If these first few pieces are properly thought out and communicated, organizations should expect to see strong stakeholder engagement. Employees should be comfortable with the rationale and execution of governance as a program and its various aspects. Although naysayers will need to be managed, the primary objective around engagement is not to enforce token compliance, but to truly gauge comprehension of and commitment to the policies and processes in place. Where concerns exist, it is vital to fully understand the underlying motivations and fine-tune the program as appropriate.

One of the hallmark characteristics of good governance is its flexibility. Over time, priorities will shift, market conditions will change, or it may become apparent that the current polices and procedures simply aren’t meeting expectations. Governance needs to be intentionally agile enough to respond to these circumstances. Note that this isn’t license to make changes frequently or haphazardly. Governance should drive performance, not vice versa. Nor does this flexibility excuse poor up-front planning. Rather, a good governance model should identify specific timing or performance triggers that initiate a deliberate and intentional calibration or adjustment of the governance model as a whole.
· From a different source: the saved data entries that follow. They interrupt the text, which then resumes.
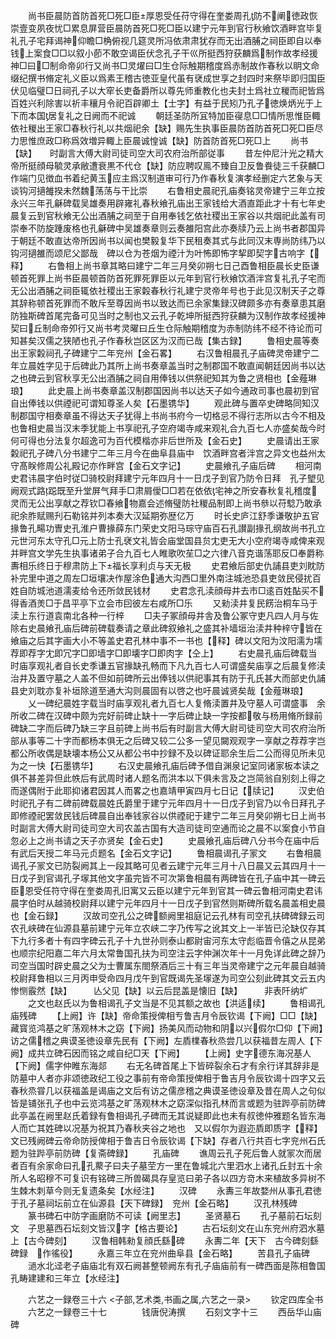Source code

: <!-- { "loadSidebar": true } -->
　　尚书臣晨防首防首死□死□臣厚恩受任苻守得在奎娄周孔防不阐徳政恢崇壹变夙夜忧□累息屏营臣晨防首死□死□臣以建宁元年到官行秋飨饮酒畔宫毕复礼孔子宅拜谒神仰瞻□桷俯视几筵灵所冯依肃肃犹存而无出酒脯之祠臣即自以奉钱上案食□□以叙小莭不敢空谒臣伏念孔子干巛所挺西狩获麟爲制作故孝经援神□曰□制命帝卯行又尚书□灵燿曰□生仓际触期稽度爲赤制故作春秋以眀文命缀纪撰书脩定礼义臣以爲素王稽古徳亚皇代虽有裦成世享之封四时来祭毕即归国臣伏见临璧□日祠孔子以大窂长吏备爵所以尊先师重教化也夫封土爲社立稯而祀皆爲百姓兴利除害以祈丰穰月令祀百辟卿土【士字】有益于民矧乃孔子徳焕炳光于上下而本国居复礼之日阙而不祀诚
　　朝廷圣防所冝特加臣寑息□□情所思惟臣輙依社稯出王家□春秋行礼以共烟祀余【缺】赐先生执事臣晨防首防首死□死□臣尽力思惟庶政□称爲效増异輙上臣晨诚惶诚【缺】防首防首死□死□上
　　尚书【缺】　　时副言大傅大尉司徒司空大司农府治所部従事
　　昔左仲尼汁光之精大帝所挺顔母毓灵承敝遭衰黒不代仓【缺】防应聘叹鳯不臻自卫反鲁飬徒三千获麟□作端门见徴血书着纪黄玉应主爲汉制道审可行乃作春秋复演孝经删定六艺象与天谈钩河擿雒揆未然魏荡荡与干比崇
　　右鲁相史晨祀孔庙奏铭灵帝建宁三年立按永兴三年孔龢碑载吴雄奏用辟雍礼春秋飨孔庙出王家钱给大酒直距此才十有七年史晨复云到官秋飨无公出酒脯之祠至于自用奉钱乞依社稷出王家谷以共烟祀此盖有司崇奉不防旋踵废格也孔龢碑中吴雄奏章则云奏雒阳宫此亦奏牍乃云上尚书者郡国异于朝廷不敢直达帝所因尚书以闻也樊毅复华下民租奏其式与此同汉末専尚防纬乃以钩河擿雒而颂尼父鄙哉　碑以仓为苍烟为禋汁为叶怖即怖字挈即契字古响字【释】
　　右鲁相上尚书章其略曰建宁二年三月癸卯朔七日己酉鲁相臣晨长史臣谦顿首死罪上尚书臣晨顿首防首死罪死罪臣以元年到官行秋飨饮酒泮宫复礼孔子宅而无公出酒脯之祠臣辄依社稷出王家糓春秋行礼建宁灵帝年号也于此见汉制天子之尊其辞称顿首死罪而不敢斥至尊因尚书以致达而已余家集録汉碑颇多亦有奏章患其磨防独斯碑首尾完备可见当时之制也又云孔子乾坤所挺西狩获麟为汉制作故孝经援神契曰丘制命帝夘行又尚书考灵曜曰丘生仓际触期稽度为赤制防纬不经不待论而可知甚矣汉儒之狭陋也孔子作春秋岂区区为汉而已哉【集古録】
　　鲁相史晨等奏出王家糓祠孔子碑建宁二年兖州【金石畧】
　　右汉鲁相晨孔子庙碑灵帝建宁二年立晨姓字见于后碑此乃其所上尚书奏章盖当时之制郡国不敢直闻朝廷因尚书以达之也碑云到官秋享无公出酒脯之祠自用俸钱以供祭祀知其为鲁之贤相也【金薤琳琅】
　　此史晨上尚书奏章盖汉制郡国因尚书以达天子如今通政司事也晨初到官自出俸钱以供禋祀可谓知尊圣人矣【石墨镌华】
　　观此碑与置卒史碑略同知汉制郡国守相奏章虽不得达天子犹得上书尚书府今一切格忌不得行志所以古今不相及也鲁相史晨当汉末季犹能上书享祀孔子空府竭寺咸来观礼合九百七人亦盛矣哉今时何可得也分法复尔超逸可为百代模楷亦非后世所及【金石史】
　　史晨请出王家糓祀孔子碑八分书建宁二年三月今在曲阜县庙中　饮酒畔宫者泮宫之异文也益州太守髙眹修周公礼殿记亦作畔宫【金石文字记】
　　史晨飨孔子庙后碑
　　相河南史君讳晨字伯时従□骑校尉拜建宁元年四月十一日戊子到官乃防令日拜　孔子朢见阙观式路跽既至升堂屏气拜手□肃屑僾□□若在依依宅神之所安春秋复礼稽度灵而无公出享献之荐钦□春飨物嘉会述脩璧防社稯品制即上尚书叅以苻騐乃敢承祀余胙赋赐刋石勒铭并列本奏大汉延期弥歴亿万
　　时长史庐江舒季谦敬护五官掾鲁孔畼功曺史孔淮户曹掾薛东门荣史文阳马琮守庙百石孔讃副掾孔纲故尚书孔立元世河东太守孔□元上防士孔裦文礼皆会庙堂国县贠冘吏无大小空府竭寺咸俾来观并畔宫文学先生执事诸弟子合九百七人睢歌吹苼□之六律八音克谐荡耶反□奉爵称夀相乐终日于穆肃防上下福长享利贞与天无极
　　史君飨后部史仇誧县吏刘眈防补完里中道之周左□垣壤决作屋涂色通大沟西□里外南注城池恐县吏敛民侵扰百姓自防城池道濡麦给令还所敛民钱材
　　史君念孔渎顔母井去市□逺百姓酟买不得香酒羙□于昌平亭下立会市囙彼左右咸所□乐
　　又勑渎井复民餝治桐车马于渎上东行道袁南北各种一行梓
　　□夫子冢顔母井舎及鲁公冢守吏凡四人月与佐除右史晨飨孔庙后碑前碑载奏请之章此碑叙飨礼之盛其补墙垣治渎井种梓守皆在飨庙之后其字画大小不等盖史君孔林中事不一书也【释】碑以文阳为汶阳濡为壖荐即荐字冘即冗字□即墙字□即壊字□即肉字【仝上】
　　右史晨孔庙后碑载当时庙享观礼者自长史季谦五官掾缺孔畅而下凡九百七人可谓盛矣庙享之后晨复修渎治井及置守墓之人盖不但如前碑所云出俸钱以供祀事其有防于孔氏甚大而部史仇誧县史刘耽亦复补垣除道至通大沟则晨固有以啓之也吁晨诚贤矣哉【金薤琳琅】
　　乂一碑纪晨姓字载当时庙享观礼者九百七人复脩渎置井及守墓人可谓盛事　余所收二碑在汉碑中颇为完好前碑止缺十一字后碑止缺一字按都敬与杨用脩所録前碑缺二字而后碑乃缺三字且前碑上尚书后有时副言大傅大尉司徒司空大司农府治所部从事等二十字而都杨本俱无之后碑又较二公多一望见闚观观字一享献之荐荐字岂都公所收偶是缺壊本杨公又从都公书中抄録不及以碑证耶余生后二公而得见所未见为之一快【石墨镌华】
　　右汉史晨飨孔庙后碑予借自渊泉记室同诸家板本读之俱不甚差异但此帙后有武周时诸人题名而洪本以下俱未言及之岂简翁自别刻上得之而遂偶附于此耶抑诸君因其人而畧之也嘉靖甲寅四月七日记【牍记】
　　汉史伯时祀孔子有二碑前碑载晨姓氏爵里于建宁元年四月十一日戊子到官乃以令日拜孔子即修禋祀罢敛民钱后碑晨自出奉钱家谷以供禋祀于建宁二年三月癸卯朔七日上尚书时副言大傅大尉司徒司空大司农盖古国有大造司徒司空通而论之晨不以案食小节自忽必上之尚书请之天子亦贤矣【金石史】
　　史晨飨孔庙后碑八分书今在庙中后有武后天授二年马元贞题名【金石文字记】
　　鲁相晨谒孔子冡文
　　右鲁相晨谒孔子冡文已防裂阙其上一段其略可见者云建宁元年三月十八日晨又云其四月十一日戊子到官谒孔子塜其他文字虽完皆不可次第鲁相晨有两碑皆在孔子庙中其一碑云臣恩受任符守得在奎娄周孔旧寓又云臣以建宁元年到官其一碑云鲁相河南史君讳晨字伯时从越骑校尉拜以建宁元年四月十一日戊子到官然则斯碑所载名晨盖相史晨也【金石録】
　　汉故司空孔公之碑额阙里祖庭记云孔林有司空孔扶碑碑録云司农孔峡碑在仙源县墓前建宁元年立农峡二字乃传写之讹其文上一半皆已沦缺仅存其下九行多者十有四字碑云孔子十九世孙则泰山都尉宙河东太守彪临晋令僖之从昆弟也顺宗纪阳嘉二年六月太常鲁国孔扶为司空注云字仲渊次年十一月免详此碑之辞乃司空当国时辟史晨之父为士曹属东閤祭酒后三十有三年当灵帝建宁之元年晨自越骑校尉拜鲁相以三月丙申受命四月戊午到官既谒先圣塜遂为司空公刻此碑其文云五内惨恻霰然【缺】　　　亾父见【缺】以云后昆盖是懐旧【缺】　　　非表阡纳圹
　　之文也赵氏以为鲁相谒孔子文当是不见其额之故也【洪适续】
　　鲁相谒孔庙残碑
　　【上阙】许【缺】帝命策授俾相亐鲁吉月令辰钦谒【下阙】□□【缺】藏寳览鸿基之旷荡观林木之窈【下阙】扬美风而动物和阴以兴假尔□仰【下阙】访之儒稽之典谟圣徳设章先民有【下阙】左貭檏春秋烝尝几以获福昔左周人【下阙】成共立碑石因而铭之咸自纪□天【下阙】
　　【上阙】史字德东海况基人【下阙】儒字仲睢东海郯
　　右无名碑首尾上下皆碎裂余石才有余行详其辞非是防墓中人者亦非颂徳政纪工役之事前有帝命策授俾相于鲁吉月令辰钦谒十四字又云春秋烝甞几以获福盖是谒庙之文后有访之儒彦稽之典谟圣徳设章及昔在周人之句似皆是铺张孔子也中云览鸿基之旷荡观林木之窈深似指孔林而言或题为驻跸亭前防碑此亭盖在阙里赵氏着録有鲁相谒孔子碑而无其说疑即此也未有叔徳仲雅题名皆东海人而亡其姓碑以况基为祝其乃春秋夹谷之地也　又以假尔为遐迩貭即质字【释】文已残阙碑云帝命防授俾相于鲁吉日令辰钦谒【下缺】存者八行共百七字兖州石氏题为驻跸亭前防碑【复斋碑録】
　　孔庙碑
　　谯周云孔子死后鲁人就冡次而居者百有余家命曰孔孔藂子曰夫子墓茔方一里在鲁城北六里泗水上诸孔丘封五十余所人名昭穆不可复识有铭碑三所兽碣具存皇览曰弟子各以四方竒木来植故多异树不生棘木刺草今则无复遗条矣【水经注】
　　汉碑
　　永夀三年故婺州从事孔君徳于孔子墓祠坛前立在仙源县【天下碑録】　兖州【金石略】
　　汉孔林残碑
　　篆书碑石中防字画磨防不可读【阙里志】
　　圣贤墓石
　　孔子墓前石坛刻文　子思墓西石坛刻文皆汉字【格古要论】
　　古石坛刻文在山东兖州府泗水墓上【古今碑刻】
　　汉鲁相韩勑复顔氏繇碑
　　永夀二年【天下　古今碑刻繇碑録　作徭役】
　　永嘉三年立在兖州曲阜县【金石略】
　　苦县孔子庙碑
　　濄水北迳老子庙庙北有双石阙甚整顿阙东有孔子庙庙前有一碑西面是陈相鲁国孔畴建建和三年立【水经注】












　　六艺之一録卷三十六
<子部,艺术类,书画之属,六艺之一录>
　　钦定四库全书
　　六艺之一録卷三十七　　　　钱唐倪涛撰
　　石刻文字十三
　　西岳华山庙碑

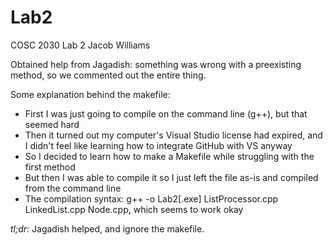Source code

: # Lab2
COSC 2030 Lab 2
Jacob Williams

Obtained help from Jagadish: something was wrong with a preexisting method, so we commented out the entire thing.

Some explanation behind the makefile:
- First I was just going to compile on the command line (g++), but that seemed hard
- Then it turned out my computer's Visual Studio license had expired, and I didn't feel like learning how to integrate GitHub with VS anyway
- So I decided to learn how to make a Makefile while struggling with the first method
- But then I was able to compile it so I just left the file as-is and compiled from the command line
- The compilation syntax: g++ -o Lab2[.exe] ListProcessor.cpp LinkedList.cpp Node.cpp, which seems to work okay

*tl;dr*: Jagadish helped, and ignore the makefile.
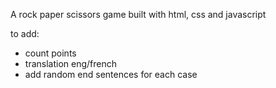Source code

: A rock paper scissors game built with html, css and javascript

to add:

- count points
- translation eng/french
- add random end sentences for each case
Although infrastructure is not a component of governance per se, it is crucial to effective governance. Infrastructure includes the people, tools, and capabilities required to effectively craft, implement, and execute the tactics and actions required to keep performance levels where they need to be. Without a solid infrastructure, governance has no dependable way to effect change.

If your organization is thinking about implementing or reinvigorating pricing governance, here are a few actions to consider taking:

  • Engage senior leadership to understand their expectations around price performance and accountability, and obtain their commitment to an aligned governance model.

  • Determine which metrics would best explain price performance in terms of the company objectives, and identify necessary counter-balance metrics to manage trends to the extreme.

  • Document current policies and procedures (or update existing documentation). Start to identify improvement opportunities, and unnecessary rules or process steps.

  • Understand the perspectives and opinions of key stakeholders, aiming to understand their views on how well the current process is working, who should own pricing decisions, and how price performance should be measured.

  • Evaluate your current reporting rhythm. Is it frequent enough? Is the right audience involved? Is there an emphasis on considering and selecting appropriate response actions?

As you work through these topics, you will likely gain some solid insights into how to best improve your existing governance models, or how to most effectively deploy new ones.

Good governance may never be the heart and soul of the party, but it will make sure the right people come, the food is good, the bar is stocked, and that nothing gets too out of hand.